A simulation framework (VOF–CST) has been proposed to investigate multicomponent multiphase flow in porous media at the pore scale. The VOF–CST is based on the volume-of-fluid approach combined with the Continuous Species Transfer model used to solve partial differential equations for the species concentration including thermodynamics equilibrium condition at the fluid/fluid interface. We extended the method, originally proposed for thin films in the absence of dewetting by Haroun et al. (2010b), to simulate complex processes such as drainage and imbibition where triple lines may appear at the solid boundary.

The method has been validated successfully for simple configurations where analytical solutions exist. We illustrated the potential of the framework to simulate dynamically the mass transfer during complex two-phase flow mechanisms such as drainage and imbibition. Compared to other pore-scale approaches that rely on PNM, our method solves the multicomponent multiphase flow directly on the pore space of a rock sample and does need to neither approximate the pore geometry nor average the governing laws.
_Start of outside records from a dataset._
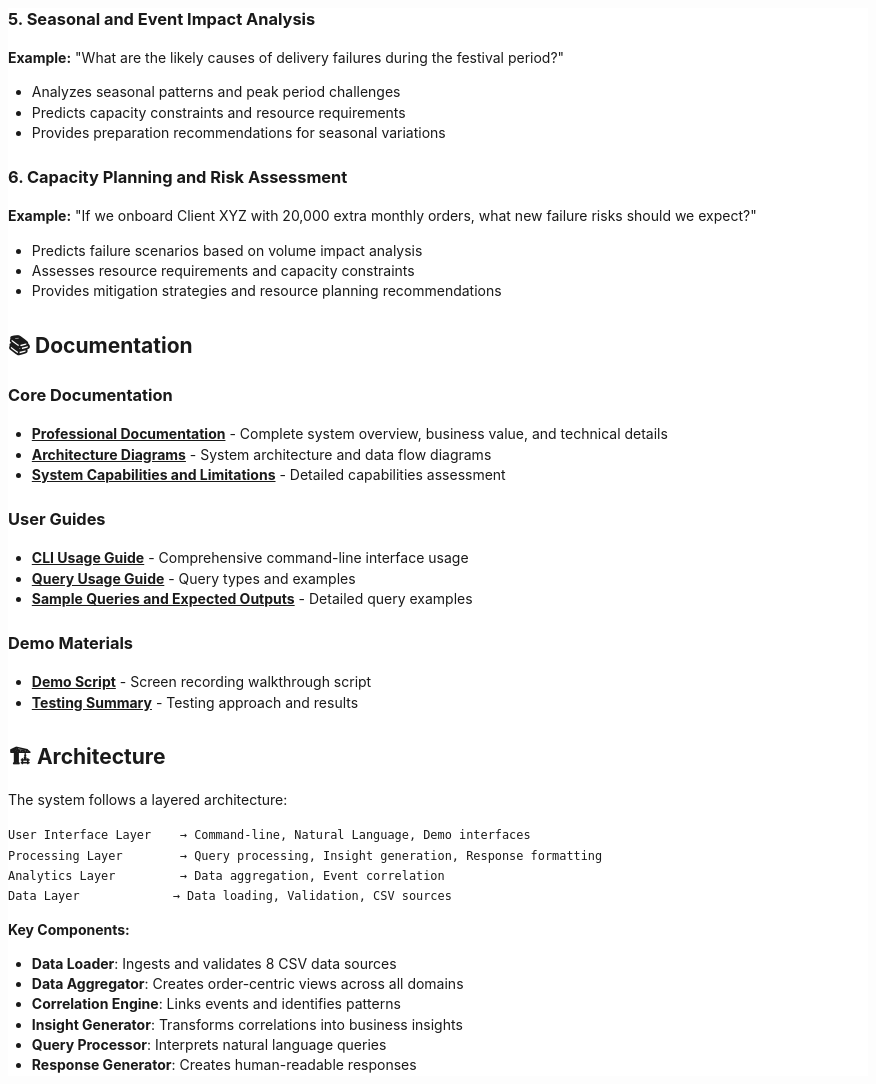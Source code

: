 ### 5. Seasonal and Event Impact Analysis
**Example:** "What are the likely causes of delivery failures during the festival period?"
- Analyzes seasonal patterns and peak period challenges
- Predicts capacity constraints and resource requirements
- Provides preparation recommendations for seasonal variations

### 6. Capacity Planning and Risk Assessment
**Example:** "If we onboard Client XYZ with 20,000 extra monthly orders, what new failure risks should we expect?"
- Predicts failure scenarios based on volume impact analysis
- Assesses resource requirements and capacity constraints
- Provides mitigation strategies and resource planning recommendations

## 📚 Documentation

### Core Documentation
- **[Professional Documentation](docs/Professional_Documentation.md)** - Complete system overview, business value, and technical details
- **[Architecture Diagrams](docs/Architecture_Diagram.md)** - System architecture and data flow diagrams
- **[System Capabilities and Limitations](docs/System_Capabilities_and_Limitations.md)** - Detailed capabilities assessment

### User Guides
- **[CLI Usage Guide](CLI_USAGE.md)** - Comprehensive command-line interface usage
- **[Query Usage Guide](QUERY_USAGE.md)** - Query types and examples
- **[Sample Queries and Expected Outputs](docs/Sample_Queries_and_Expected_Outputs.md)** - Detailed query examples

### Demo Materials
- **[Demo Script](docs/Demo_Script.md)** - Screen recording walkthrough script
- **[Testing Summary](TESTING_IMPROVEMENTS_SUMMARY.md)** - Testing approach and results

## 🏗 Architecture

The system follows a layered architecture:

```
User Interface Layer    → Command-line, Natural Language, Demo interfaces
Processing Layer        → Query processing, Insight generation, Response formatting  
Analytics Layer         → Data aggregation, Event correlation
Data Layer             → Data loading, Validation, CSV sources
```

**Key Components:**
- **Data Loader**: Ingests and validates 8 CSV data sources
- **Data Aggregator**: Creates order-centric views across all domains
- **Correlation Engine**: Links events and identifies patterns
- **Insight Generator**: Transforms correlations into business insights
- **Query Processor**: Interprets natural language queries
- **Response Generator**: Creates human-readable responses

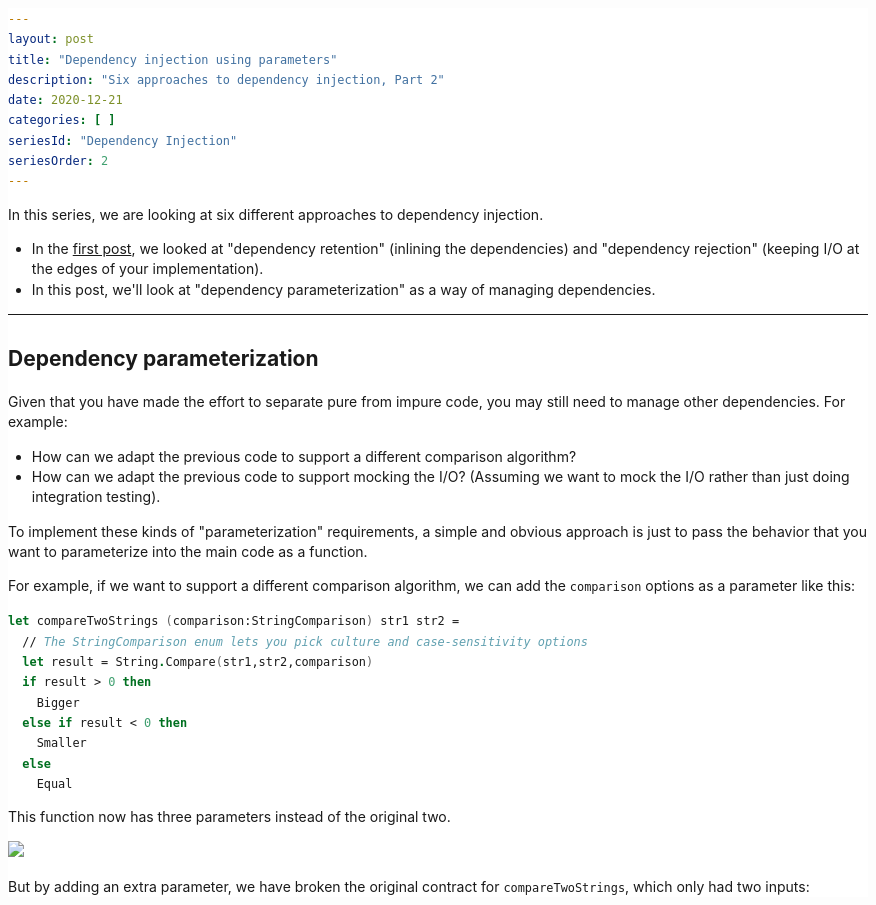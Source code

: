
 ```yaml
---
layout: post
title: "Dependency injection using parameters"
description: "Six approaches to dependency injection, Part 2"
date: 2020-12-21
categories: [ ]
seriesId: "Dependency Injection"
seriesOrder: 2
---
```



In this series, we are looking at six different approaches to dependency injection.

* In the [first post](/posts/dependencies/), we looked at "dependency retention" (inlining the dependencies) and "dependency rejection" (keeping I/O at the edges of your implementation).
* In this post, we'll look at "dependency parameterization" as a way of managing dependencies.

----


## Dependency parameterization

Given that you have made the effort to separate pure from impure code, you may still need to manage other dependencies. For example:

* How can we adapt the previous code to support a different comparison algorithm?
* How can we adapt the previous code to support mocking the I/O? (Assuming we want to mock the I/O rather than just doing integration testing).

To implement these kinds of "parameterization" requirements, a simple and obvious approach is just to pass the behavior that you want to parameterize into the main code as a function.

For example, if we want to support a different comparison algorithm, we can add the `comparison` options as a parameter like this:

```fsharp
let compareTwoStrings (comparison:StringComparison) str1 str2 =
  // The StringComparison enum lets you pick culture and case-sensitivity options
  let result = String.Compare(str1,str2,comparison)
  if result > 0 then
    Bigger
  else if result < 0 then
    Smaller
  else
    Equal
```

This function now has three parameters instead of the original two.

![](./Dependencies3a.jpg)

But by adding an extra parameter, we have broken the original contract for `compareTwoStrings`, which only had two inputs:

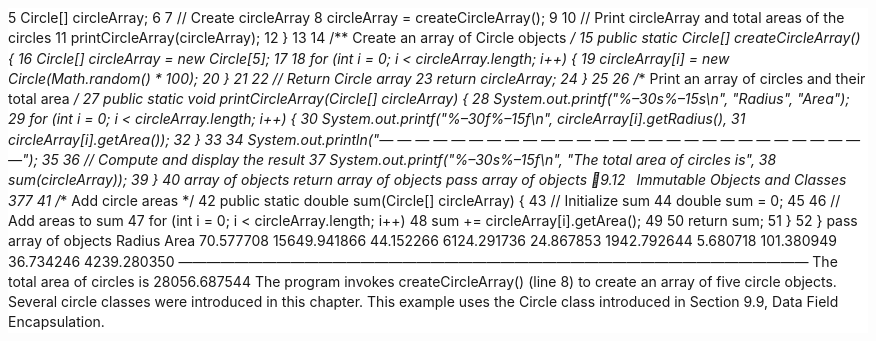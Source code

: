  5      Circle[] circleArray;
 6
 7      // Create circleArray
 8      circleArray = createCircleArray();
 9
10      // Print circleArray and total areas of the circles
11      printCircleArray(circleArray);
12    }
13
14    /** Create an array of Circle objects */
15    public static Circle[] createCircleArray() {
16      Circle[] circleArray = new Circle[5];
17
18      for (int i = 0; i < circleArray.length; i++) {
19        circleArray[i] = new Circle(Math.random() * 100);
20      }
21
22      // Return Circle array
23      return circleArray;
24    }
25
26    /** Print an array of circles and their total area */
27    public static void printCircleArray(Circle[] circleArray) {
28      System.out.printf("%–30s%–15s\n", "Radius", "Area");
29      for (int i = 0; i < circleArray.length; i++) {
30        System.out.printf("%–30f%–15f\n", circleArray[i].getRadius(),
31          circleArray[i].getArea());
32      }
33
34      System.out.println("— — — — — — — — — — — — — — — — — — — — — — — — — — — —");
35
36      // Compute and display the result
37      System.out.printf("%–30s%–15f\n", "The total area of circles is",
38        sum(circleArray));
39    }
40
array of objects
return array of objects
pass array of objects
9.12  Immutable Objects and Classes  377
41    /** Add circle areas */
42    public static double sum(Circle[] circleArray) {
43      // Initialize sum
44      double sum = 0;
45
46      // Add areas to sum
47      for (int i = 0; i < circleArray.length; i++)
48        sum += circleArray[i].getArea();
49
50      return sum;
51    }
52  }
pass array of objects
Radius                       Area
70.577708                    15649.941866
44.152266                     6124.291736
24.867853                     1942.792644
 5.680718                      101.380949
36.734246                     4239.280350
—————————————————————————————————————————————
The total area of circles is 28056.687544
The program invokes createCircleArray() (line 8) to create an array of five circle objects. 
Several circle classes were introduced in this chapter. This example uses the Circle class 
introduced in Section 9.9, Data Field Encapsulation.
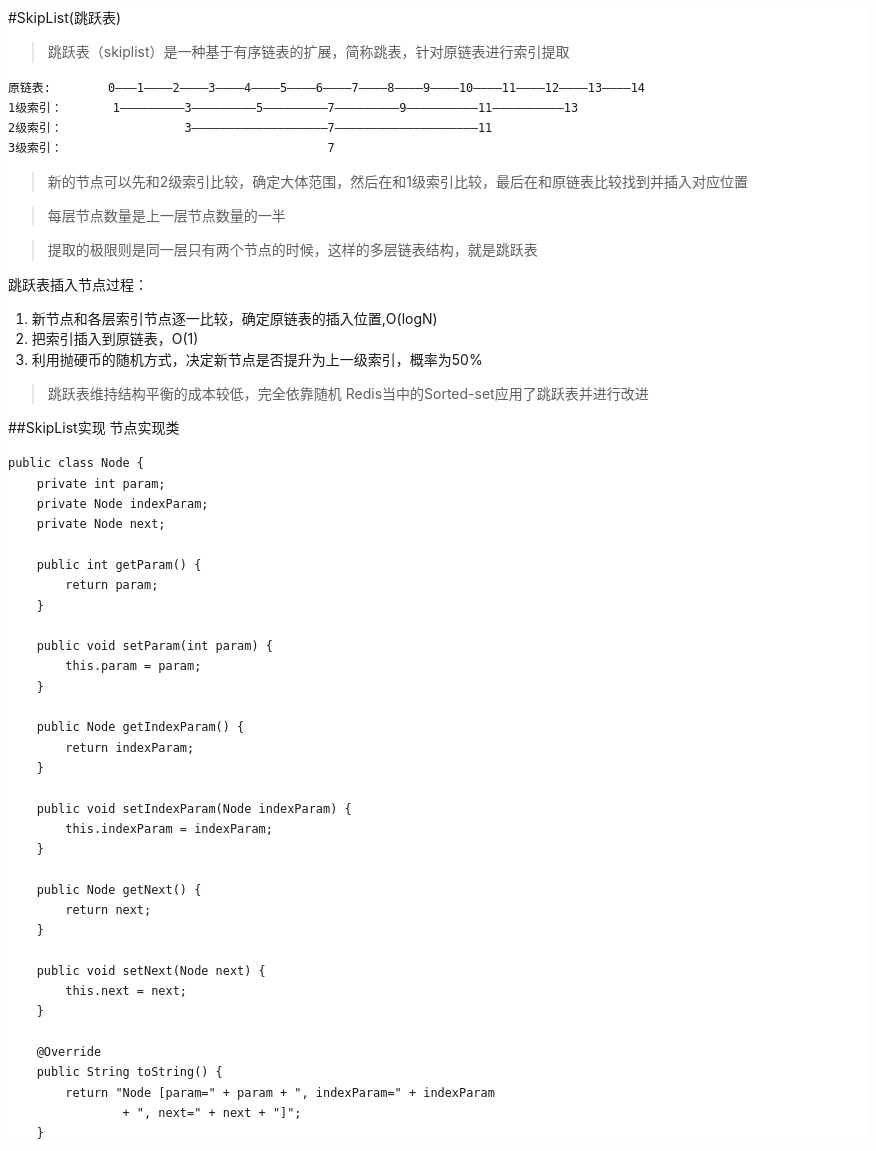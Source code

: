 #SkipList(跳跃表)
>跳跃表（skiplist）是一种基于有序链表的扩展，简称跳表，针对原链表进行索引提取

	原链表:		0———1————2————3————4————5————6————7————8————9————10————11————12————13————14
	1级索引：		1—————————3—————————5—————————7—————————9——————————11——————————13
	2级索引：				  3———————————————————7————————————————————11
	3级索引：									  7	
>新的节点可以先和2级索引比较，确定大体范围，然后在和1级索引比较，最后在和原链表比较找到并插入对应位置

>每层节点数量是上一层节点数量的一半

>提取的极限则是同一层只有两个节点的时候，这样的多层链表结构，就是跳跃表

跳跃表插入节点过程：

1. 新节点和各层索引节点逐一比较，确定原链表的插入位置,O(logN)
2. 把索引插入到原链表，O(1)
3. 利用抛硬币的随机方式，决定新节点是否提升为上一级索引，概率为50%

>跳跃表维持结构平衡的成本较低，完全依靠随机
>Redis当中的Sorted-set应用了跳跃表并进行改进

##SkipList实现
节点实现类

	public class Node {
		private int param;
		private Node indexParam;
		private Node next;
	
		public int getParam() {
			return param;
		}
	
		public void setParam(int param) {
			this.param = param;
		}
	
		public Node getIndexParam() {
			return indexParam;
		}
	
		public void setIndexParam(Node indexParam) {
			this.indexParam = indexParam;
		}
	
		public Node getNext() {
			return next;
		}
	
		public void setNext(Node next) {
			this.next = next;
		}
	
		@Override
		public String toString() {
			return "Node [param=" + param + ", indexParam=" + indexParam
					+ ", next=" + next + "]";
		}
	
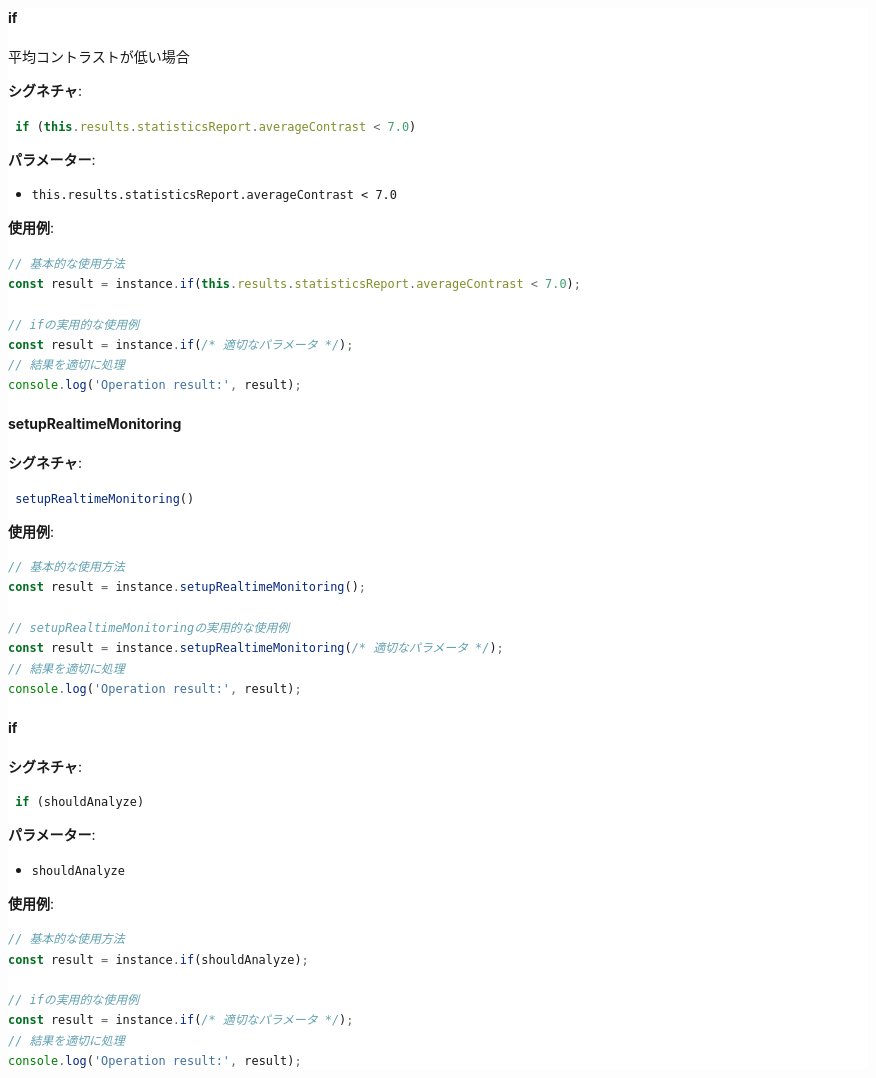 #### if

平均コントラストが低い場合

**シグネチャ**:
```javascript
 if (this.results.statisticsReport.averageContrast < 7.0)
```

**パラメーター**:
- `this.results.statisticsReport.averageContrast < 7.0`

**使用例**:
```javascript
// 基本的な使用方法
const result = instance.if(this.results.statisticsReport.averageContrast < 7.0);

// ifの実用的な使用例
const result = instance.if(/* 適切なパラメータ */);
// 結果を適切に処理
console.log('Operation result:', result);
```

#### setupRealtimeMonitoring

**シグネチャ**:
```javascript
 setupRealtimeMonitoring()
```

**使用例**:
```javascript
// 基本的な使用方法
const result = instance.setupRealtimeMonitoring();

// setupRealtimeMonitoringの実用的な使用例
const result = instance.setupRealtimeMonitoring(/* 適切なパラメータ */);
// 結果を適切に処理
console.log('Operation result:', result);
```

#### if

**シグネチャ**:
```javascript
 if (shouldAnalyze)
```

**パラメーター**:
- `shouldAnalyze`

**使用例**:
```javascript
// 基本的な使用方法
const result = instance.if(shouldAnalyze);

// ifの実用的な使用例
const result = instance.if(/* 適切なパラメータ */);
// 結果を適切に処理
console.log('Operation result:', result);
```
The VOF–CST model has been used to investigate multicomponent mass transfer in a two-phase flow and to upscale the rate of mass transfer at the REV scale. In the case of thin films of water deposited on the wall of a straight tube, we showed, in agreement with published theoretical results, that the mass exchange coefficient is inversely proportional to the Péclet number. Then, we used the numerical framework to investigate multicomponent interphase mass transfer in a complex pore space under various flow conditions. In this case, the mass exchange coefficient exhibits different regimes according to the Péclet number with slopes varying from \(-0.1\) to \(-2/3\). We also showed that the rate of mass transfer depends not only on the effective surface area between the two fluids but also on the saturation.

This simulation framework altogether with the upscaling methodology proposed in this paper can help to investigate and characterize the interphase multicomponent mass transfer in different types of rock under various flow conditions. In particular, the VOF–CST framework can complement micromodel experiments where the use of dye to visualize the concentration profile is challenging since, most of the time, it affects the interfacial conditions.